Decision Date17 December 1965
Docket NumberNo. 243-62.,243-62.
Citation354 F.2d 306,173 Ct. Cl. 734
PartiesJohn P. MONAHAN v. The UNITED STATES.
CourtU.S. Claims Court

Thomas A. Ziebarth, Washington, D. C., attorney of record, for plaintiff.

Mary J. Turner, Washington, D. C., with whom was Asst. Atty. Gen. John W. Douglas, for defendant.

Before COWEN, Chief Judge, and LARAMORE, DURFEE, DAVIS and COLLINS, Judges.

DAVIS, Judge.

A veteran employed in Denver, Colorado, by the General Services Administration (GSA) was removed in August 1958 from his position as Traffic Management Officer, GS-12, on charges that, in violation of an agency prohibition against accepting gratuities, he allowed a trucking company with which he had official dealings to pay his hotel bills on six occasions during 1957, and also that in the same year he borrowed significant sums of money from officials of three such firms.1 On appeal to the Civil Service Commission the removal was upheld at all levels; the last action was by the Civil Service Commissioners themselves in April 1960.

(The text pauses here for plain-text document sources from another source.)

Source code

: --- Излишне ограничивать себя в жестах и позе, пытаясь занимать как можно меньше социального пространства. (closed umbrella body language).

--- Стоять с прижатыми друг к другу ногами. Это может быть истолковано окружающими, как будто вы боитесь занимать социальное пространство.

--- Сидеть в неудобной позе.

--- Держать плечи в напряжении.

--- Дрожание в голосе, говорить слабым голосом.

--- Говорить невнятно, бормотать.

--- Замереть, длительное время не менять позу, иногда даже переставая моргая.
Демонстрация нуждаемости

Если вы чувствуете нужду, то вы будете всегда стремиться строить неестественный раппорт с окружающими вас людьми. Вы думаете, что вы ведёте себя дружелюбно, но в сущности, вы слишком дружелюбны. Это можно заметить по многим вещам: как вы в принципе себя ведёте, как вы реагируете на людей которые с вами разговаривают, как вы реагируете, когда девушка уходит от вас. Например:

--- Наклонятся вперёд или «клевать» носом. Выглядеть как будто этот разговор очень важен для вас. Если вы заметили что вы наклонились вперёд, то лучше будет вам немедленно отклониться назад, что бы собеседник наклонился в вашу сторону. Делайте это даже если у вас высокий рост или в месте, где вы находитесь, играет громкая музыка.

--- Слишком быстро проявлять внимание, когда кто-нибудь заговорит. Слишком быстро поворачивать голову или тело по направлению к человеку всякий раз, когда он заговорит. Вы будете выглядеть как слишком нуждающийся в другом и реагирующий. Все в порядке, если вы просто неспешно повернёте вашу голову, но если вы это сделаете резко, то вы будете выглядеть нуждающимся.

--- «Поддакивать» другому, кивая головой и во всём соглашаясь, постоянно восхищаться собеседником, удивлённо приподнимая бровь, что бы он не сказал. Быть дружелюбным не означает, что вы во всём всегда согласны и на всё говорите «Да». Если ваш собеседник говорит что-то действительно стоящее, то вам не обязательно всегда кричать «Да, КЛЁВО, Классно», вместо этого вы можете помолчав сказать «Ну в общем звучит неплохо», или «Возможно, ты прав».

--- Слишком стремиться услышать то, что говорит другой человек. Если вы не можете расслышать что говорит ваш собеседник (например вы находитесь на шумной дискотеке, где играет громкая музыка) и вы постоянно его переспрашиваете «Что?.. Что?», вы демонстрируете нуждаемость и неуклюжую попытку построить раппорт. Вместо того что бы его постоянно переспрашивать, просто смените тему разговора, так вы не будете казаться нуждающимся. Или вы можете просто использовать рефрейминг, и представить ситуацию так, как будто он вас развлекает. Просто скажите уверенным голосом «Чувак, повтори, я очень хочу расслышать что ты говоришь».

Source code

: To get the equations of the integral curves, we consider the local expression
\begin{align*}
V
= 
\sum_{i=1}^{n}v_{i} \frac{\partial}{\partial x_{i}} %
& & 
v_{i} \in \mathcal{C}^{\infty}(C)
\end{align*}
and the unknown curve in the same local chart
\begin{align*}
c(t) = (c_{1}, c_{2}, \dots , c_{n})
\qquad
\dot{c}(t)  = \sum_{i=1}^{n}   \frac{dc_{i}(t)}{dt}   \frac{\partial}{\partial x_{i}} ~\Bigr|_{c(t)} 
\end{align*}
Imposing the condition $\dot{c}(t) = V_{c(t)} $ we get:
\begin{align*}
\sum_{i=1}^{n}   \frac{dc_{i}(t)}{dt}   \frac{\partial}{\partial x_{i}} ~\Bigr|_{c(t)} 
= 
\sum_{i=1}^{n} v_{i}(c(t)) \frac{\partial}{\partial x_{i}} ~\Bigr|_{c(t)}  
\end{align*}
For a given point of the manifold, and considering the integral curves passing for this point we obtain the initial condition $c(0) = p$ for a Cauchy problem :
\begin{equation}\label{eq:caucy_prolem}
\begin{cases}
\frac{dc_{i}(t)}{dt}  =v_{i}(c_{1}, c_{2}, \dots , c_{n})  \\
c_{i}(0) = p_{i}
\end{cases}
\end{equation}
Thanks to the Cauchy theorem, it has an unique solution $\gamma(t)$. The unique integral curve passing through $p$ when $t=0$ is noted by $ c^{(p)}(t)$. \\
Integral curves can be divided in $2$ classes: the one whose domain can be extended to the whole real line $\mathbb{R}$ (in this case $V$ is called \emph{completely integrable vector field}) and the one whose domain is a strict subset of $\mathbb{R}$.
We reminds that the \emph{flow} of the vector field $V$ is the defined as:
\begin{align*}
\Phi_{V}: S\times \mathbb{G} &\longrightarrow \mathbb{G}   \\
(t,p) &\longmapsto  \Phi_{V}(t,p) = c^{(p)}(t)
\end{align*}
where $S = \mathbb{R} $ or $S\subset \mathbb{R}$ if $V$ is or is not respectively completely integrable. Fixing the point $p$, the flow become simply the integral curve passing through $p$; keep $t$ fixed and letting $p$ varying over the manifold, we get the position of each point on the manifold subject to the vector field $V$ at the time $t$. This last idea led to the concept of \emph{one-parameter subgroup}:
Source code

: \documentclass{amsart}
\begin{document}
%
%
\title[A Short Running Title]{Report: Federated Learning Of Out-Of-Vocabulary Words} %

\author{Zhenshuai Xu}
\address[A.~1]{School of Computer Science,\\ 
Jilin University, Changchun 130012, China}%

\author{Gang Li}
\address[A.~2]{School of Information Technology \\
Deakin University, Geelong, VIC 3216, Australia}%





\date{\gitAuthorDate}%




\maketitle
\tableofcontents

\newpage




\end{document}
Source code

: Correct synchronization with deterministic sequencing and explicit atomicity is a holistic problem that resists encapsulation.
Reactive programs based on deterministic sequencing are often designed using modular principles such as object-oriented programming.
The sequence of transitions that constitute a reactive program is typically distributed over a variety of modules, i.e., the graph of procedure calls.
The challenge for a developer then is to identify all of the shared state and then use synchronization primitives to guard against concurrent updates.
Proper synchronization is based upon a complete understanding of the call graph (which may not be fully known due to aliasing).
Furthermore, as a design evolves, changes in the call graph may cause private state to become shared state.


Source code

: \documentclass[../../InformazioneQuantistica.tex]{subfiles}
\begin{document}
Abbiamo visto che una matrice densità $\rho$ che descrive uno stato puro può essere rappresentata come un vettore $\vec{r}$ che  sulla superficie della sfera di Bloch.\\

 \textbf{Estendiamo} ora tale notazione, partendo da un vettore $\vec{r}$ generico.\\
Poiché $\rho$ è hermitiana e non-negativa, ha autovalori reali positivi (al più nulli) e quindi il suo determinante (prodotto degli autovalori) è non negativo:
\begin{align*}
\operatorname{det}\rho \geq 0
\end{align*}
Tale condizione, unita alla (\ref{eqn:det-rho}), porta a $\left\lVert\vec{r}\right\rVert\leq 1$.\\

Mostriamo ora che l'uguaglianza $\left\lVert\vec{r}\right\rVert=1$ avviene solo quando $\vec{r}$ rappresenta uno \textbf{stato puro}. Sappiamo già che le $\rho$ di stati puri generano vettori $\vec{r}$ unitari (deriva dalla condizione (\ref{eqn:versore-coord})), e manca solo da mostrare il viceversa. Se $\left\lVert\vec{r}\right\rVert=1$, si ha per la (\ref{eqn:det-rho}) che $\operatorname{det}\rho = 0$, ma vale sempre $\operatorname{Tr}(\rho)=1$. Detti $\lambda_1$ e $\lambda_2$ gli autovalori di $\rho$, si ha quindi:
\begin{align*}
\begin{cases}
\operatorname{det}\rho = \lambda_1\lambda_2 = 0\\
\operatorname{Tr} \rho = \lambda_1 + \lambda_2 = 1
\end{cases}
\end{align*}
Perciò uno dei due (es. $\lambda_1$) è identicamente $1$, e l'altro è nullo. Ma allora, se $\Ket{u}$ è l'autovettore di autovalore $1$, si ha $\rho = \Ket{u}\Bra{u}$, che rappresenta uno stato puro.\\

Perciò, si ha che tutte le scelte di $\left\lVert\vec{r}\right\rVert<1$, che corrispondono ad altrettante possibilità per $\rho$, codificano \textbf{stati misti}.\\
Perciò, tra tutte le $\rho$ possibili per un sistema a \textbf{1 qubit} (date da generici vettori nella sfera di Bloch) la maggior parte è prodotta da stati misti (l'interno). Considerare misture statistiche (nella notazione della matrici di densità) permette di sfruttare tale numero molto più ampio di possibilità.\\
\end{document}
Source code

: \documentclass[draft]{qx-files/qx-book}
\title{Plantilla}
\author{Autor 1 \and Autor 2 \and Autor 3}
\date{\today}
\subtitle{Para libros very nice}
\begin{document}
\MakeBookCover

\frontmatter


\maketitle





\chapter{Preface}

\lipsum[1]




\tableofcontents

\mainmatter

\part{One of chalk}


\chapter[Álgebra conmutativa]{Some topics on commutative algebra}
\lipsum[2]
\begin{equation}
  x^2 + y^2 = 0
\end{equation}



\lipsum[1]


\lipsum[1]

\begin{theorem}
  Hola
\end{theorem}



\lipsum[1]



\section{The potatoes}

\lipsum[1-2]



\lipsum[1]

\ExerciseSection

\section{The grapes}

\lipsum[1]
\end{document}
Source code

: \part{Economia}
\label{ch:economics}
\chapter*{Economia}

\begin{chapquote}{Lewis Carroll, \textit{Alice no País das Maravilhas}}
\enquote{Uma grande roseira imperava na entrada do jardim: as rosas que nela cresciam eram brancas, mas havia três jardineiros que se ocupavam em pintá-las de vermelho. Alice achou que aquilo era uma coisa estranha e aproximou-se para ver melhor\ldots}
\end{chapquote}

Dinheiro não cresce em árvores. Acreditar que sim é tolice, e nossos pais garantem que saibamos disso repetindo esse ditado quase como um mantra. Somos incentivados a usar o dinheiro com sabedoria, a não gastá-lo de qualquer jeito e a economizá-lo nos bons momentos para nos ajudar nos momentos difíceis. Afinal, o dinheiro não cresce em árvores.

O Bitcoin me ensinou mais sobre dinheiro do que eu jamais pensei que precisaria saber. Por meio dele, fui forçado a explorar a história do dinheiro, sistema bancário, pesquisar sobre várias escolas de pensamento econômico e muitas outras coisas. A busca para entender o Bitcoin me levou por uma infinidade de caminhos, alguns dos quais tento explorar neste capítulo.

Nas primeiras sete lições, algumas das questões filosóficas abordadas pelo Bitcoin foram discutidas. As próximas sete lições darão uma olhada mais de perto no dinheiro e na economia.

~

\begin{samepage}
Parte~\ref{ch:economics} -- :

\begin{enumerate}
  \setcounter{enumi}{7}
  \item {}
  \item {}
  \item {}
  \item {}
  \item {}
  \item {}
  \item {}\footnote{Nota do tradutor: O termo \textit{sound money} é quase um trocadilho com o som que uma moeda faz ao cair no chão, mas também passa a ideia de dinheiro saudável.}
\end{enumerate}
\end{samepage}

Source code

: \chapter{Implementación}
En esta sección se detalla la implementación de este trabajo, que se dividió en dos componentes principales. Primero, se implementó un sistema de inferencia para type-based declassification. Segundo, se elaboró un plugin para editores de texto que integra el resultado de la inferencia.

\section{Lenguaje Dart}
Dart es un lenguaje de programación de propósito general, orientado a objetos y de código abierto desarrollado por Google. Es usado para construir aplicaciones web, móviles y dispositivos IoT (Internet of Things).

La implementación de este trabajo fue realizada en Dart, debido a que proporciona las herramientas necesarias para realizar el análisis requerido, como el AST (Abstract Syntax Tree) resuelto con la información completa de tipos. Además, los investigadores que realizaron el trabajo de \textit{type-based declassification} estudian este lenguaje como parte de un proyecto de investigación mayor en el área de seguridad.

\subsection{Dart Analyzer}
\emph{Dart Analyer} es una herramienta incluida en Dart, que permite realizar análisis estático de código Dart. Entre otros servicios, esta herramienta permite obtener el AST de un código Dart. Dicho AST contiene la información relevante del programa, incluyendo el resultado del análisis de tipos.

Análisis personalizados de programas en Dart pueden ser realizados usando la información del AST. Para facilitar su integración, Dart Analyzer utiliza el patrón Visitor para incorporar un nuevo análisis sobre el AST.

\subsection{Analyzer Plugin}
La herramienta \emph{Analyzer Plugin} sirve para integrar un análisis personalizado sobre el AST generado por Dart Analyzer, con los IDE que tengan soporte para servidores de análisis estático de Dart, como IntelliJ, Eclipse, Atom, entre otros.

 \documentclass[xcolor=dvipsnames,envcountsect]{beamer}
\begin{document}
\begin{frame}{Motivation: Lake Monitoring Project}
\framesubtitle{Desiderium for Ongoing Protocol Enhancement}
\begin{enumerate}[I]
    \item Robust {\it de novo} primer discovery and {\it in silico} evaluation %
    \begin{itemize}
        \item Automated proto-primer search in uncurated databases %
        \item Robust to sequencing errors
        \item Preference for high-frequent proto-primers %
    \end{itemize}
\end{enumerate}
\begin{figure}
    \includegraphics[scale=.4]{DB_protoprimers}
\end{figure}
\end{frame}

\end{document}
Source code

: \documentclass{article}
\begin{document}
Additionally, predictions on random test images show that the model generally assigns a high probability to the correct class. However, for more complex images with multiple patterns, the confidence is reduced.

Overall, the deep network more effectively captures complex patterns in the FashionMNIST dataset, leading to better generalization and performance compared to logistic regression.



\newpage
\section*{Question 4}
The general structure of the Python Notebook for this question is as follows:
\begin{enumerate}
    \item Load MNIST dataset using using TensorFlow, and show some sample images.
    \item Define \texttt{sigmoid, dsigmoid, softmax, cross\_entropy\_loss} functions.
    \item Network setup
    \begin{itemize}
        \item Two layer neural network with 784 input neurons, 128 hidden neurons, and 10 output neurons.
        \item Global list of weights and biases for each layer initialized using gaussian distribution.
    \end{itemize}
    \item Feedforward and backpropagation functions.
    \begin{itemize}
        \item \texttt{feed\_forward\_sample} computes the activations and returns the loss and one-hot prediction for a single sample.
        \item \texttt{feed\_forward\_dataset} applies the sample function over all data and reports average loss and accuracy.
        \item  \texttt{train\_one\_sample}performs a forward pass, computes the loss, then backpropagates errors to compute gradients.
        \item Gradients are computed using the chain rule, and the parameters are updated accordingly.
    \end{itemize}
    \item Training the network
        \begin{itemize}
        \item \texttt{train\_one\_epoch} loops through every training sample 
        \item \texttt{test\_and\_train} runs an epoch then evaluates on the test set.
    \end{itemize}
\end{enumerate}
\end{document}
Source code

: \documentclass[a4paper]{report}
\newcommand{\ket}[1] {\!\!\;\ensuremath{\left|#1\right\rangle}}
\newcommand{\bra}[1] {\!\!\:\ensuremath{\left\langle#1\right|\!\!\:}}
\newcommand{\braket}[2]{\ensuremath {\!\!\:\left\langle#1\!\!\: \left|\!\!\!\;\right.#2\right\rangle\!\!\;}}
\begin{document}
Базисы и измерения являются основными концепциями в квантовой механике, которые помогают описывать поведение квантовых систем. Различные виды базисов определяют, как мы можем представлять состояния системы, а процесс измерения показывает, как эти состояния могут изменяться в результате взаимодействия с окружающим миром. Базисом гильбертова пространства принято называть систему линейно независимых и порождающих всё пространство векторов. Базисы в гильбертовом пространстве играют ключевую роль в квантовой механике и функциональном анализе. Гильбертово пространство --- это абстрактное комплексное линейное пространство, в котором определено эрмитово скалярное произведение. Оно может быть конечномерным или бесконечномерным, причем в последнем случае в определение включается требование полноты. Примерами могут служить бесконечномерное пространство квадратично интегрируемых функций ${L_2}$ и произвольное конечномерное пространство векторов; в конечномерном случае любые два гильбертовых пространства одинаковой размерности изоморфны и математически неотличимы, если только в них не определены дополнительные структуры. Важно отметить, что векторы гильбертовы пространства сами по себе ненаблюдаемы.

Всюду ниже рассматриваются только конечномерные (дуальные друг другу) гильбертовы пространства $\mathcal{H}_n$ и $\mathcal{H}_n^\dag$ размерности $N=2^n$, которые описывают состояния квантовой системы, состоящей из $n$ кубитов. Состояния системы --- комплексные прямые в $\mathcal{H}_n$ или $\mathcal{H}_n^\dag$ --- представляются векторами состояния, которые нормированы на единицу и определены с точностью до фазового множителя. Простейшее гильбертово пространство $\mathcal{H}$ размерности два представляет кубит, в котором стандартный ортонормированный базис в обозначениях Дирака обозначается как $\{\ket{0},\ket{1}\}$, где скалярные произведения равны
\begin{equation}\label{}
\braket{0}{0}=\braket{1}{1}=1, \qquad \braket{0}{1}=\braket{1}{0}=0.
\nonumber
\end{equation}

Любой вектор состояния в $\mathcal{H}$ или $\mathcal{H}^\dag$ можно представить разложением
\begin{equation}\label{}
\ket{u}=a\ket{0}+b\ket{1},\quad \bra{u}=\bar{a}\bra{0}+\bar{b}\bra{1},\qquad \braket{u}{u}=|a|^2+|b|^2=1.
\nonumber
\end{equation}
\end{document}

The prime count brought against the removal is that it was initiated and executed by the Personnel Officer of Region 8 of GSA, an official without authority, plaintiff says, to remove him. If this is so, the removal was undoubtedly void. See Zirin v. McGinnes, 282 F.2d 113 (C.A.3, 1960), cert. denied, 364 U.S. 921, 81 S.Ct. 286, 5 L.Ed.2d 260. Defendant urges that we refrain from considering this issue because plaintiff failed to raise it in timely fashion before the Civil Service Commission. The point was not made to the Tenth Civil Service Region or the Board of Appeals and Review, but it was presented in the petition to the Commissioners to reopen and reconsider the decisions of the lower echelons. Since the Commissioners appear to have passed upon the merits of this petition, and after consideration to have rejected the claim of lack of authority, we hold that plaintiff has adequately exhausted his administrative remedy and may urge the contention in this court.

It is not easy to untangle the skein of authority under which the Personnel Officer acted. Indisputably, the head of the agency, the Administrator of General Services, had statutory power to appoint and separate his employees, including Regional Office employees like plaintiff. Section 208 of the Federal Property and Administrative Services Act of 1949, 63 Stat. 391, as amended, 5 U.S.C. § 630h. This power could, of course, be delegated,2 but the difficulty is that it is not wholly clear that in July-August 1958 there was in fact a delegation to anyone — in particular, to the Personnel Officer of this Regional Office. We have only one sure base-point. On July 31, 1957, the power to appoint and remove an employee of plaintiff's level was plainly delegated by the Administrator to the Regional Commissioners; Administrative Order No. 181 Revised (of that date) expressly gave this competence. The power also appears to have been passed on by the Regional Commissioner of Region 8 to his Personnel Officer. But on February 17, 1958 — before the present removal proceedings against plaintiff — the Administrator of General Services issued a new general delegation of authority to the Regional Commissioners (Order No. 328). With respect to personnel, the later order specifically delegated the power to appoint, while omitting any reference to the power of removal. Under the heading "Revocation of Existing Delegations", this February 1958 order cryptically declared: "This delegation of authority supersedes authorities delegated to the Regional Commissioners in Parts 5, 6, and 7, and subsection 801.03, Chapter III, Volume GS 1-2." Thereafter, on May 1, 1958, the Regional Commissioner at Denver promulgated a redelegation of authority (Regional Commissioner's Order No. 107), granting to the Chief of the Personnel Division (i. e., the Personnel Officer here involved) the personnel powers delegated by the Administrator in Order No. 328, with the special proviso that "the above redelegations are subject to conditions and provisions of Administrative Order No. 181, Revised, dated July 31, 1957; Administrative Services Order No. 15, dated July 31, 1957, and supplemental instructions issued by Central Office."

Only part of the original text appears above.